# Store Large Object in DynamoDB


## Overview

When storing large binary data in DynamoDB, AWS recommends saving the data in S3 and only keeping the S3 URI in DynamoDB. However, implementing this correctly can be challenging. This article will demonstrate the best practices for this pattern and provide code examples using the [pynamodb_mate](https://github.com/MacHu-GWU/pynamodb_mate-project) library to implement this pattern.
 

## Data Consistency across DynamoDB and S3

The AWS official documentation "[Best practices for storing large items and attributes](https://docs.aws.amazon.com/amazondynamodb/latest/developerguide/bp-use-s3-too.html)" explicitly states that AWS cannot guarantee dual-write consistency between DynamoDB and S3. This article focuses on addressing this issue.

Firstly, **we need to determine the order of write operations to DynamoDB and S3**. Can they be performed simultaneously? I believe that simultaneous writing can be ruled out. The latency of writing to S3 is significantly higher than writing to DynamoDB, making parallel execution less meaningful. Moreover, during an update operation, there might be other attributes that need to be updated alongside the binary attributes. For instance, the ``update_at`` attribute can reflect the modification time of the DynamoDB item. Logically, this ``update_at`` attribute should only be written to DynamoDB after all the S3 write operations are completed.
Let's discuss the two options for the write operations:

1. **Write to DynamoDB first**, then write to S3: This approach is not ideal. If the write operation to S3 fails after successfully writing to DynamoDB, which can be a lengthy process, dirty data may be read during this period. Additionally, if the S3 write fails, you need to roll back the DynamoDB data to its previous state, which is complex and error-prone.
2. **Write to S3 first, then write to DynamoDB**: This approach is better. When writing to S3, you can create a new object. If an error occurs while writing to DynamoDB later, you can do nothing without impacting data consistency. If the write to S3 fails, you can fail directly.

You may need to catch exceptions and delete unused data, depending on whether you need to remove unused data immediately. Some projects require retaining historical records, while others can batch delete unused data after a certain period.

Deletion is slightly different. Generally, you delete from DynamoDB first and then from S3. If you delete from S3 first and the DynamoDB deletion fails, a read request coming in would find that the data in S3 is missing, causing logical confusion. On the other hand, if you delete from DynamoDB first, even if the S3 deletion fails, it doesn't matter because the S3 data is no longer needed and can be deleted later in a batch cleanup program.

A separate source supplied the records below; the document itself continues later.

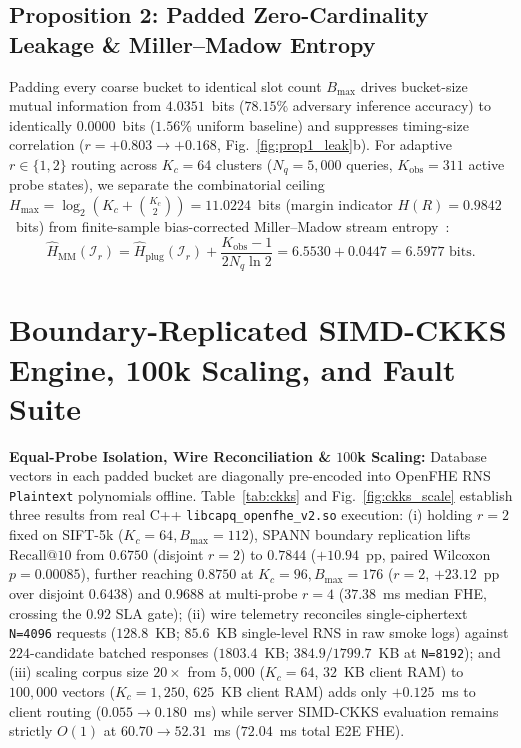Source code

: \documentclass[10pt,journal,compsoc]{IEEEtran}
\begin{document}
\subsection{Proposition 2: Padded Zero-Cardinality Leakage \& Miller--Madow Entropy}
Padding every coarse bucket to identical slot count $B_{\max}$ drives bucket-size mutual information from $4.0351$~bits ($78.15\%$ adversary inference accuracy) to identically $0.0000$~bits ($1.56\%$ uniform baseline) and suppresses timing-size correlation ($r=+0.803\rightarrow +0.168$, Fig.~\ref{fig:prop1_leak}b). For adaptive $r \in \{1,2\}$ routing across $K_c=64$ clusters ($N_q=5{,}000$ queries, $K_{\mathrm{obs}}=311$ active probe states), we separate the combinatorial ceiling $H_{\max} = \log_2(K_c + \binom{K_c}{2}) = 11.0224$~bits (margin indicator $H(R)=0.9842$~bits) from finite-sample bias-corrected Miller--Madow stream entropy~\cite{miller1955note}:
\begin{equation}
\hat{H}_{\mathrm{MM}}(\mathcal{I}_r) = \hat{H}_{\mathrm{plug}}(\mathcal{I}_r) + \frac{K_{\mathrm{obs}}-1}{2 N_q \ln 2} = 6.5530 + 0.0447 = 6.5977\text{ bits}.
\label{eq:mm_v4}
\end{equation}

\section{Boundary-Replicated SIMD-CKKS Engine, 100k Scaling, and Fault Suite}\label{sec:system}
\textbf{Equal-Probe Isolation, Wire Reconciliation \& $100$k Scaling:} Database vectors in each padded bucket are diagonally pre-encoded into OpenFHE RNS \texttt{Plaintext} polynomials offline. Table~\ref{tab:ckks} and Fig.~\ref{fig:ckks_scale} establish three results from real C++ \texttt{libcapq\_openfhe\_v2.so} execution: (i) holding $r=2$ fixed on SIFT-5k ($K_c=64, B_{\max}=112$), SPANN boundary replication lifts $\text{Recall@10}$ from $0.6750$ (disjoint $r=2$) to $0.7844$ ($+10.94$~pp, paired Wilcoxon $p=0.00085$), further reaching $0.8750$ at $K_c=96, B_{\max}=176$ ($r=2$, $+23.12$~pp over disjoint $0.6438$) and $0.9688$ at multi-probe $r=4$ ($37.38$~ms median FHE, crossing the $0.92$ SLA gate); (ii) wire telemetry reconciles single-ciphertext \texttt{N=4096} requests ($128.8$~KB; $85.6$~KB single-level RNS in raw smoke logs) against $224$-candidate batched responses ($1803.4$~KB; $384.9 / 1799.7$~KB at \texttt{N=8192}); and (iii) scaling corpus size $20\times$ from $5{,}000$ ($K_c=64$, $32$~KB client RAM) to $100{,}000$ vectors ($K_c=1{,}250$, $625$~KB client RAM) adds only $+0.125$~ms to client routing ($0.055\rightarrow 0.180$~ms) while server SIMD-CKKS evaluation remains strictly $O(1)$ at $60.70\rightarrow 52.31$~ms ($72.04$~ms total E2E FHE).
\end{document}
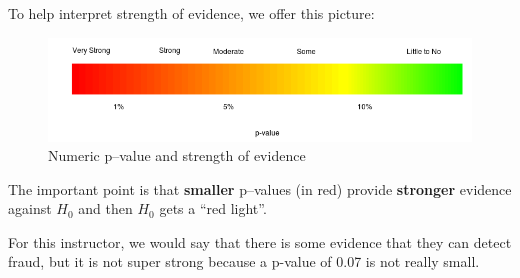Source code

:  To help interpret strength of evidence, we offer this picture:
 \begin{figure}[h]
   \centering
\includegraphics[width=\linewidth]{../plots/pvalueStrengths.png}
   \caption{Numeric p--value and strength of evidence}
   \label{fig:SOE-pvalue}
 \end{figure}

  The important point is that {\bf smaller} p--values (in red) provide {\bf
    stronger} evidence against $H_0$ and then $H_0$ gets a ``red light''. 

  For this instructor, we would say that there is some evidence that
  they can detect fraud, but it is not super strong because a p-value
  of 0.07 is not really small.


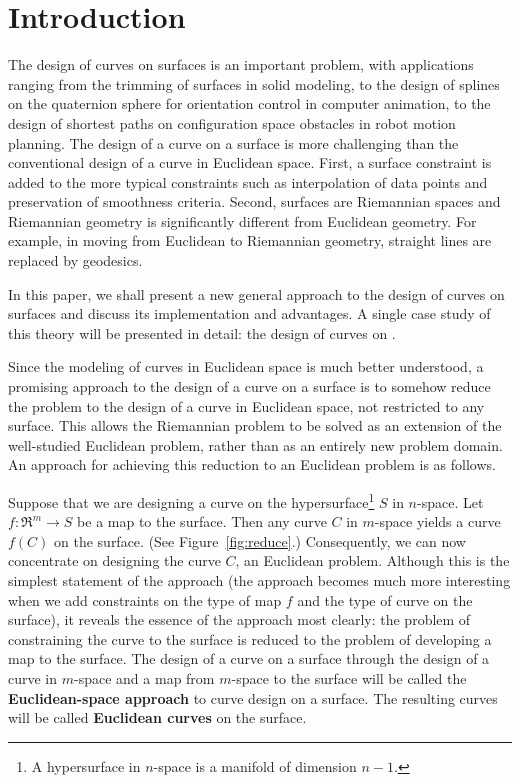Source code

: 
\section{Introduction}
\label{sec:intro}

The design of curves on surfaces is an important problem,
with applications ranging from the trimming of surfaces in solid modeling,
to the design of splines on the quaternion sphere for orientation control
in computer animation, to the design of shortest paths on configuration
space obstacles in robot motion planning.
The design of a curve on a surface is more challenging than the 
conventional design of a curve in Euclidean space.
First, a surface constraint is added to the more typical constraints
such as interpolation of data points and preservation of smoothness criteria.
Second, surfaces are Riemannian spaces and 
Riemannian geometry is significantly different from Euclidean geometry.
For example, in moving from Euclidean to Riemannian geometry,
straight lines are replaced by geodesics.

In this paper, we shall present a new general approach to the design of curves
on surfaces and discuss its implementation and advantages.
A single case study of this theory will be presented in detail:
the design of curves on .

Since the modeling of curves in Euclidean space is much better understood, 
a promising approach to the
design of a curve on a surface is to somehow reduce the problem to the 
design of a curve in Euclidean space, not restricted to any surface.
This allows the Riemannian problem to be solved as an extension
of the well-studied Euclidean problem, rather than as an entirely new
problem domain.
An approach for achieving this reduction to an Euclidean problem is as follows.

Suppose that we are designing a curve on the hypersurface\footnote{A
	hypersurface in $n$-space is a manifold of dimension $n-1$.}
$S$ in $n$-space.
Let $f:\Re^m \rightarrow S$ be a map to the surface.
Then any curve $C$ in $m$-space yields a curve $f(C)$ on the surface.
(See Figure~\ref{fig:reduce}.)
Consequently, we can now concentrate on designing the curve $C$, 
an Euclidean problem.
Although this is the simplest statement of the approach (the approach becomes
much more interesting when we add constraints on the type of map $f$ and 
the type of curve on the surface),
it reveals the essence of the approach most clearly:
the problem of constraining the curve to the surface is reduced to the
problem of developing a map to the surface.
The design of a curve on a surface through the design of a curve in $m$-space
and a map from $m$-space to the surface will be called the {\bf Euclidean-space
approach} to curve design on a surface.
The resulting curves will be called {\bf Euclidean curves} on the surface.

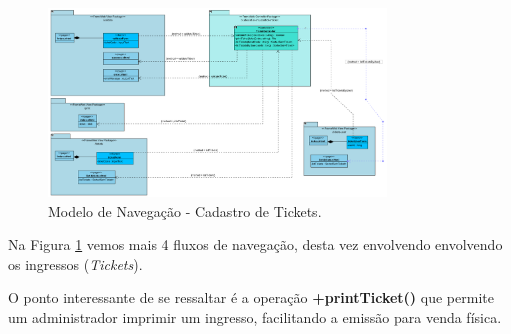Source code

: \begin{figure}[h]
	\centering
	\includegraphics[width=0.8\textwidth]{figuras/ModeloNavegacaoTicket.PNG}
	\caption{Modelo de Navegação - Cadastro de Tickets.}
	\label{figura-cadastrotickets}
\end{figure}

Na Figura \ref{figura-cadastrotickets} vemos mais 4 fluxos de navegação, desta vez envolvendo envolvendo os ingressos (\textit{Tickets}).

O ponto interessante de se ressaltar é a operação \textbf{+printTicket()} que permite um administrador imprimir um ingresso, facilitando a emissão para venda física.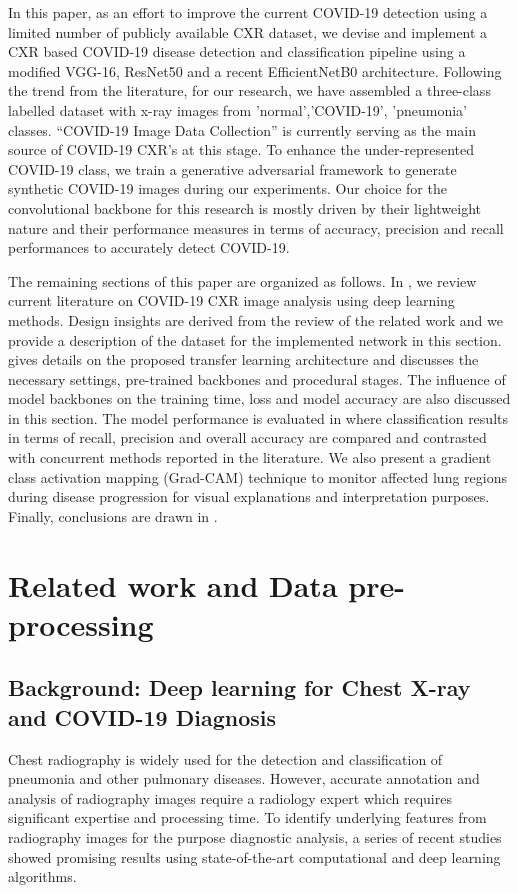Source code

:  
 In this paper, as an effort to improve the current COVID-19 detection using a limited number of publicly available CXR dataset,  we devise and implement a CXR based COVID-19 disease detection and classification pipeline using a modified VGG-16, ResNet50 \cite{he2016deep} and a recent EfficientNetB0 \cite{tan2019efficientnet} architecture. Following the trend from the literature, for our research, we have assembled a three-class labelled dataset with x-ray images from 'normal','COVID-19', 'pneumonia' classes. “COVID-19 Image Data Collection” \cite{cohen2020covid} is currently serving as the main source of COVID-19 CXR's at this stage. To enhance the under-represented COVID-19 class, we train a generative adversarial framework to generate synthetic COVID-19 images during our experiments. Our choice for the convolutional backbone for this research is mostly driven by their lightweight nature and their performance measures in terms of accuracy, precision and recall performances to accurately detect COVID-19.


The remaining sections of this paper are organized as follows. In , we review current literature on COVID-19 CXR image analysis using deep learning methods. Design insights are derived from the review of the related work and we provide a description of the dataset for the implemented network in this section.  gives details on the proposed transfer learning architecture and discusses the necessary settings, pre-trained backbones and procedural stages. The influence of model backbones on the training time, loss and model accuracy are also discussed in this section. The model performance is evaluated in  where classification results in terms of recall, precision and overall accuracy are compared and contrasted with concurrent methods reported in the literature. We also present a gradient class activation mapping (Grad-CAM) technique to monitor affected lung regions during disease progression for visual explanations and interpretation purposes. Finally, conclusions are drawn in .


\section{Related work and Data pre-processing}
\label{sec:background}
\subsection{ Background: Deep learning for Chest X-ray and COVID-19 Diagnosis}
Chest radiography is widely used for the detection and classification of pneumonia and other pulmonary diseases. However, accurate annotation and analysis of radiography images require a radiology expert which requires significant expertise and processing time.  
To identify underlying features from radiography images for the purpose diagnostic analysis, a series of recent studies showed promising results using state-of-the-art computational and deep learning algorithms. 

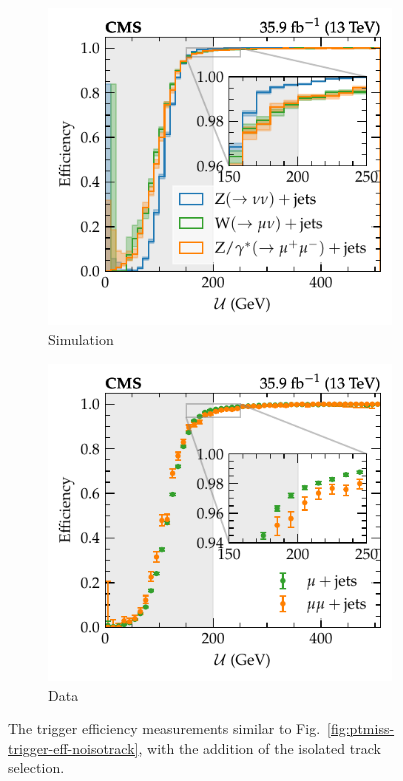 \begin{figure}[htb]
    \centering
    \begin{subfigure}[b]{0.49\textwidth}
        \centering
        \includegraphics{chapters/041_corrections/images/efficiencies/triggers/met/met_trig_eff_mc.pdf}
        \caption{Simulation}
        \label{subfiga:ptmiss-trigger-eff-isotrack}
    \end{subfigure}
    \hfill
    \begin{subfigure}[b]{0.49\textwidth}
        \centering
        \includegraphics{chapters/041_corrections/images/efficiencies/triggers/met/met_trig_eff_data.pdf}
        \caption{Data}
        \label{subfigb:ptmiss-trigger-eff-isotrack}
    \end{subfigure}
    \caption[Missing energy trigger efficiency measurements with the isolated track selection.]{
        The \ptmiss trigger efficiency measurements similar to Fig.~\ref{fig:ptmiss-trigger-eff-noisotrack}, with the addition of the isolated track selection.
    }
    \label{fig:ptmiss-trigger-eff-isotrack}
\end{figure}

**In conclusion, when creating or updating, you should write to S3 first and then write to DynamoDB. When deleting, delete from DynamoDB first and then from S3**.


## S3 Key Naming Convention

When storing data that should be in DynamoDB on S3, there are many strategies for choosing the S3 location. Here are a few common approaches:

1. **Content-based**: The S3 key is based on the hash of the content. This helps eliminate duplicates and avoids overwrites. The advantage of this approach is that there is no risk of overwriting useful data. The downside is that when deleting data from S3, you need to check if the object is referenced by other DynamoDB items, which can be complex.
2. **Based on pk and sk**: Since the combination of pk and sk is unique, using them together as the S3 key is also a good choice. However, it's important to note that the compound key of pk and sk cannot be used as the final key because it may overwrite correct data in case of failures during dual-write operations. This compound key should exist as a prefix.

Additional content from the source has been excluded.